Trump tarifelerine karşı Çin çok sert cevap verdi ve ABD ürünlerine karşı tarifeleri oldukça yükseltti. Avrupa Birliği ve diğer ülkelere de Trump'ın keyfi politikalarına karşı işbirliği yaparak direniş göstermek konusunda çağrı yaptı. Diğer taraftan, Yuan'ın değerini düşürerek Çin ürünlerine daha fazla rekabet gücü kazandıracak gibi görünüyor. Çin, nadir toprak elementleri hususunda da benzer bir mücadeleyi sürdüreceğe benziyor. Ancak, unutmayalım ki, nadir toprak elementleri sadece Çin'de yok. ABD dışında, Avustralya, Kanada gibi ülkelerde de var. Yani bu silahın etkili olması için bu ülkelerin de işin içine çekilmesi ve bunların da ticaret savaşlarında taraf olması gerekecek. Bu dönemden, bu ürünlerin tedarik ve son ürüne dönüşüm süreçleri olumsuz etkilenecek. Üretimler düşecek. Fiyatların nasıl etkileneceği ise şu anda tam olarak belli değil. Fiyatlarda, her iki yönlü de hareket olabilir. Bunu piyasa dinamikleri belirleyecek.
Prof. Dr. Taner KAVAS / Afyon Kocatepe Üniversitesi Öğretim Üyesi
"NTE'ler, pil ve batarya üretiminin temel bileşenleri"
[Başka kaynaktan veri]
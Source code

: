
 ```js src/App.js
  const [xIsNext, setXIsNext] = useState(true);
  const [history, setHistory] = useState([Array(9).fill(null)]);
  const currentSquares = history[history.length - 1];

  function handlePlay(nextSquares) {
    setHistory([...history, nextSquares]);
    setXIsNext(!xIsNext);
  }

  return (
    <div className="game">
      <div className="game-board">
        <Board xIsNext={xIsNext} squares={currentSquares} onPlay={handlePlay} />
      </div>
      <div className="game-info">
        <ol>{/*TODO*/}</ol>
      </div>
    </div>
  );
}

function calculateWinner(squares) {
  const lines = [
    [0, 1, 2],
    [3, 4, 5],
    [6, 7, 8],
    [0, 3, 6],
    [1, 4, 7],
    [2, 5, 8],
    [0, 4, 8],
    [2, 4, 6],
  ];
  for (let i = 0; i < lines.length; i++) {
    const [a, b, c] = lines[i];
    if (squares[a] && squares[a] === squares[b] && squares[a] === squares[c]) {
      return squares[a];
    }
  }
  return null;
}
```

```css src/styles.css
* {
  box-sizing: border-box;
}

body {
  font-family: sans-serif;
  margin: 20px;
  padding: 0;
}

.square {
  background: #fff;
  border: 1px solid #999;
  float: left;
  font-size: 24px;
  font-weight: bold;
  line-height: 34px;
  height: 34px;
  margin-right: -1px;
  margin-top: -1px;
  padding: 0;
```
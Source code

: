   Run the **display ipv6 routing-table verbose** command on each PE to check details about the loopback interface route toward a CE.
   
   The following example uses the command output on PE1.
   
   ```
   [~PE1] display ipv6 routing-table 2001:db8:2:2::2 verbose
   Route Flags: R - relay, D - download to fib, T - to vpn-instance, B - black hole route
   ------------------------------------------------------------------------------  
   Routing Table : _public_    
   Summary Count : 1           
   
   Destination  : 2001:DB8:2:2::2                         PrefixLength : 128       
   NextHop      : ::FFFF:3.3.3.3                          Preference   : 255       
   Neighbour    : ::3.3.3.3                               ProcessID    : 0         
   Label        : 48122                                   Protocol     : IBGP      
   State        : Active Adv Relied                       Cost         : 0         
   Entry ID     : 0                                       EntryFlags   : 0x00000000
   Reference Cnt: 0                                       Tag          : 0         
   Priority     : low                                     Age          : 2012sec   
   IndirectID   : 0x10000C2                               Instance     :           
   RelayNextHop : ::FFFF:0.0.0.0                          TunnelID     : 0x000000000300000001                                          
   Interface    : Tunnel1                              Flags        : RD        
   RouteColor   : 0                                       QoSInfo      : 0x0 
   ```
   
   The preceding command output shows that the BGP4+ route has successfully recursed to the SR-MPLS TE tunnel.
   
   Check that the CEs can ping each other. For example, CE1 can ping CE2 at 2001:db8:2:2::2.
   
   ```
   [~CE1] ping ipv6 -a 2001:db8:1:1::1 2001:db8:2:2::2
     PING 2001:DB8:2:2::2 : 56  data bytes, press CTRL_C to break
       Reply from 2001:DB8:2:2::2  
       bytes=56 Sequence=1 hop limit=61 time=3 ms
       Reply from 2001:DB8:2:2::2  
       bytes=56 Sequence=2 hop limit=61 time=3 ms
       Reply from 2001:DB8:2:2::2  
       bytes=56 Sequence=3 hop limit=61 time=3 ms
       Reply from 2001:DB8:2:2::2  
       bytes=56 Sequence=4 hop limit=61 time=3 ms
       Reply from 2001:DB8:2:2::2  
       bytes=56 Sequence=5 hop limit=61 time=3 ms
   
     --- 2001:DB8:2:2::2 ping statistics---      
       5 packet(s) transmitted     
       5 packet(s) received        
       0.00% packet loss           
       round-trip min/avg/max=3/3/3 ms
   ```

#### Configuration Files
Karbon nötr bir gelecek planı ve uygulaması yapıldığı günümüzde geleceğin petrolü olarak belirtilen pillerin en önemli konuları arasında kritik stratejik ham maddeler ve nadir toprak elementleri yer alıyor. Pil ve batarya üretiminde temel bileşen olarak yer alan bu hammaddeler Avrupa Birliği dahil olmak üzere tüm dünyanın da üzerinde durduğu ve çalıştığı bir konu. Gelecekte bu hammaddelerin de petrolün yaşadığı aşırı tüketim ve tedarik krizlerine benzer zorluklar yaşamaması adına adımlar atılıyor. Özellikle yakın zamanda çıkan yasalar ve uygulamalar; bu madenlerin geri dönüşümünü, döngüsel ekonomiyi desteklemeyi, bu metal ve elementlerin madenciliğinin çevre dostu ve sürdürebilir bir hale gelmesini amaçlıyor. Özellikle geri dönüşüm üzerine uygulanmaya başlanacak yasalar da pilin ham maddesini oluşturan bu metallerin ne kadar değerli ve dünyada kısıtlı olduğunu ve harekete geçilmesi gerektiğini ortaya koyuyor. Bu bilgiler ışığında, günümüzde en önemli olan nadir toprak elementlerin başında elektrikli araç motorları ve rüzgar türbinlerinde kullanılan güçlü mıknatısların içerisinde ana bileşeni olarak yer alan neodimyumdur. Bir diğeri ise neodimyum mıknatıslara eklenince yüksek sıcaklıklarda bile manyetik özelliğini koruyan disprosyum elementidir. Praseodim elementi ise yine neodimyum ile kullanılarak mıknatısların hem verimliliğini hem de ısıl dayanıklılığını artırdığından dolayı nadir toprak elementleri arasında öne çıkıyor.